The occurrence of bleeding and thrombosis are a major complication in clients with leukaemia and also contribute to increased mortality. The low platelet count (12 000 cells/μl [mm3] of blood) has severely increased risk of haemorrhage. Sarita, being diagnosed with leukaemia has a hypercoagulable state. There are increased chances of development of disseminated intravascular coagulation, even when there is no manifestation of thrombosis or bleeding (Shahrabi, 2018). The cells in leukaemia are procoagulant in nature which along with cytotoxic therapies and opportunistic infections cause clotting activation in clients with acute leukaemia. The clinical features range from localised venous bleeding to thrombus formation in artery which can cause life staking bleeding. Thus, Sarita, has predominantly increased risk of haemorrhage in response to ineffective coagulation (Just Vinholt, 2019).
Thrombocytopenia often results from bone marrow depression after certain types of chemotherapy and radiation therapy and with tumour infiltration of the bone marrow. In some cases, platelet destruction is associated with an enlarged spleen, like in Sarita’s case and abnormal antibody function, which occur which leukaemia and lymphoma (Just Vinholt, 2019).
The potential sites of bleeding in leukaemia begin from oral cavity, where bleeding from gums and oral mucosa are highly common. There is increase chance of suffering an intracranial haemorrhage. The bleeding inside the skull can be characterised by severe headache, stiff neck, and confusion and vomiting (Mantha, 2018). The other potential site for bleeding are lugs. Pulmonary haemorrhage can occur due to platelet deficiency which is evident as haemoptysis, breathing difficulties and central and peripheral cyanosis. The last and foremost potential site of bleeding in leukaemia is gastrointestinal bleeding. It is usually evident as hematemesis, and blood in stools. Thus, the patients with leukaemia may report dark coloured stools showing signs of passive bleeding (Mantha, 2018).
Sarita is currently having anaemia with blood pressure of 100/60mmHg. Hartmann solution is prescribed @ 82ml/hr. The patients with leukaemia as discussed above are at risk of developing septic shock and multiorgan failure. Also, the increased cardiac activity predisposes the client at the risk fluid volume deficit. Thus, clients with leukaemia require volume expanders to prevent the occurrence of shock (Blackburn, 2019). Volume expanders like Hartmann solution allow the body to maintain adequate fluid balance. The administration of these fluids boost the body fluid volume and maintain adequate circulation.
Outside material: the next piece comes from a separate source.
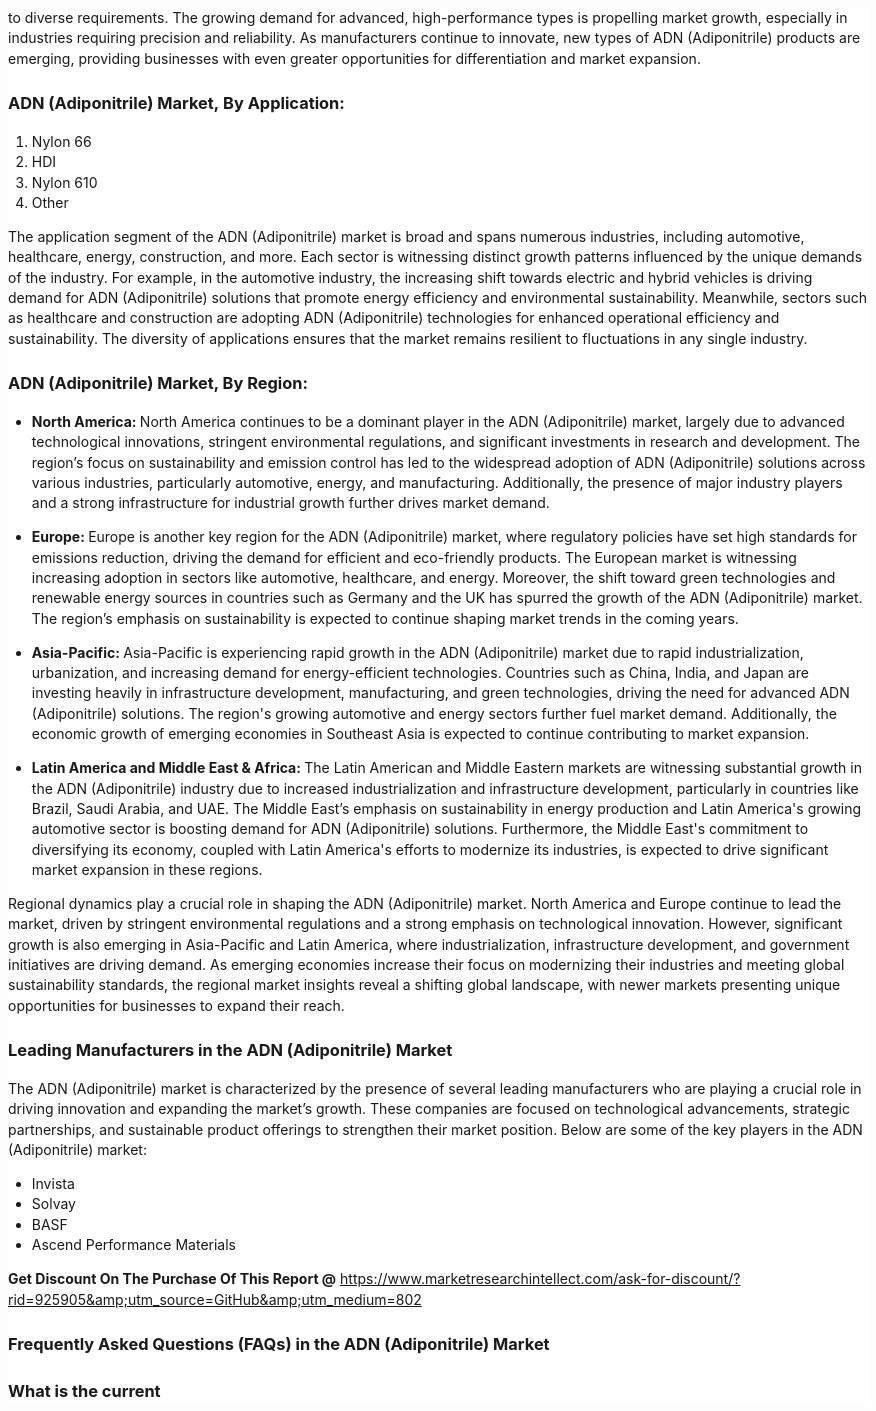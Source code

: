 to diverse requirements. The growing demand for advanced, high-performance types is propelling market growth, especially in industries requiring precision and reliability. As manufacturers continue to innovate, new types of ADN (Adiponitrile) products are emerging, providing businesses with even greater opportunities for differentiation and market expansion.</p><h3>ADN (Adiponitrile) Market,&nbsp;By Application:</h3><ol><li>Nylon 66<li> HDI<li> Nylon 610<li> Other</li></ol><p>The application segment of the ADN (Adiponitrile) market is broad and spans numerous industries, including automotive, healthcare, energy, construction, and more. Each sector is witnessing distinct growth patterns influenced by the unique demands of the industry. For example, in the automotive industry, the increasing shift towards electric and hybrid vehicles is driving demand for ADN (Adiponitrile) solutions that promote energy efficiency and environmental sustainability. Meanwhile, sectors such as healthcare and construction are adopting ADN (Adiponitrile) technologies for enhanced operational efficiency and sustainability. The diversity of applications ensures that the market remains resilient to fluctuations in any single industry.</p><h3>ADN (Adiponitrile) Market, By Region:</h3><ul><li><p><strong>North America:&nbsp;</strong>North America continues to be a dominant player in the ADN (Adiponitrile) market, largely due to advanced technological innovations, stringent environmental regulations, and significant investments in research and development. The region&rsquo;s focus on sustainability and emission control has led to the widespread adoption of ADN (Adiponitrile) solutions across various industries, particularly automotive, energy, and manufacturing. Additionally, the presence of major industry players and a strong infrastructure for industrial growth further drives market demand.</p></li><li><p><strong><strong>Europe:&nbsp;</strong></strong>Europe is another key region for the ADN (Adiponitrile) market, where regulatory policies have set high standards for emissions reduction, driving the demand for efficient and eco-friendly products. The European market is witnessing increasing adoption in sectors like automotive, healthcare, and energy. Moreover, the shift toward green technologies and renewable energy sources in countries such as Germany and the UK has spurred the growth of the ADN (Adiponitrile) market. The region&rsquo;s emphasis on sustainability is expected to continue shaping market trends in the coming years.</p></li><li><p><strong><strong>Asia-Pacific:&nbsp;</strong></strong>Asia-Pacific is experiencing rapid growth in the ADN (Adiponitrile) market due to rapid industrialization, urbanization, and increasing demand for energy-efficient technologies. Countries such as China, India, and Japan are investing heavily in infrastructure development, manufacturing, and green technologies, driving the need for advanced ADN (Adiponitrile) solutions. The region's growing automotive and energy sectors further fuel market demand. Additionally, the economic growth of emerging economies in Southeast Asia is expected to continue contributing to market expansion.</p></li><li><p><strong><strong>Latin America and Middle East &amp; Africa:&nbsp;</strong></strong>The Latin American and Middle Eastern markets are witnessing substantial growth in the ADN (Adiponitrile) industry due to increased industrialization and infrastructure development, particularly in countries like Brazil, Saudi Arabia, and UAE. The Middle East&rsquo;s emphasis on sustainability in energy production and Latin America's growing automotive sector is boosting demand for ADN (Adiponitrile) solutions. Furthermore, the Middle East's commitment to diversifying its economy, coupled with Latin America's efforts to modernize its industries, is expected to drive significant market expansion in these regions.</p></li></ul><p>Regional dynamics play a crucial role in shaping the ADN (Adiponitrile) market. North America and Europe continue to lead the market, driven by stringent environmental regulations and a strong emphasis on technological innovation. However, significant growth is also emerging in Asia-Pacific and Latin America, where industrialization, infrastructure development, and government initiatives are driving demand. As emerging economies increase their focus on modernizing their industries and meeting global sustainability standards, the regional market insights reveal a shifting global landscape, with newer markets presenting unique opportunities for businesses to expand their reach.</p><h3><strong>Leading Manufacturers in the ADN (Adiponitrile) Market</strong></h3><p>The ADN (Adiponitrile) market is characterized by the presence of several leading manufacturers who are playing a crucial role in driving innovation and expanding the market&rsquo;s growth. These companies are focused on technological advancements, strategic partnerships, and sustainable product offerings to strengthen their market position. Below are some of the key players in the ADN (Adiponitrile) market:</p></div><div class="article-main__content" data-test-id="publishing-text-block"><ul><li><span class="">Invista<li> Solvay<li> BASF<li> Ascend Performance Materials</span></li></ul></div><div class="article-main__content" data-test-id="publishing-text-block"><p><span class="font-[700]"><strong>Get Discount On The Purchase Of This Report @</strong> <a href="https://www.marketresearchintellect.com/ask-for-discount/?rid=925905&amp;utm_source=GitHub&amp;utm_medium=802" data-fr-linked="true">https://www.marketresearchintellect.com/ask-for-discount/?rid=925905&amp;utm_source=GitHub&amp;utm_medium=802</a></span></p></div><div class="article-main__content" data-test-id="publishing-text-block"><h3><strong>Frequently Asked Questions (FAQs) in the ADN (Adiponitrile) Market</strong></h3><h3><strong>What is the current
The optimal body fluid volume ensures sufficient blood supply to body organs prevent multiorgan failure (Hahn, 2020). It will also help to stabilise the blood pressure and prevent tachycardia. Ringer lactate or Hartmann solution is also used to treat the metabolic acidosis state produces in clients with leukaemia. The composition of the fluid being a bicarbonate treats the metabolic acidosis and associated dehydration (Kraut, 2015).
Sarita on account of leukaemia is also administered packed red blood cells. The prime importance of administration of RBC is to treat anaemia (Hb 8.5mg/dl). The anaemia may produce symptoms of fatigue, weakness, shortness of breath ad tachycardia. The administration of RBC is also to provide mature cells for having transferred oxygenated blood to all the vital organs of the body (DeZern, 2016). The administration of only RBC will not induce any further leucocytes. The administration of packed RBC will also maintain certain immunity to protect from superficial infections. The administration of RBC will also stabilise the heart rate and prevent further anaemia (Leahy, 2017).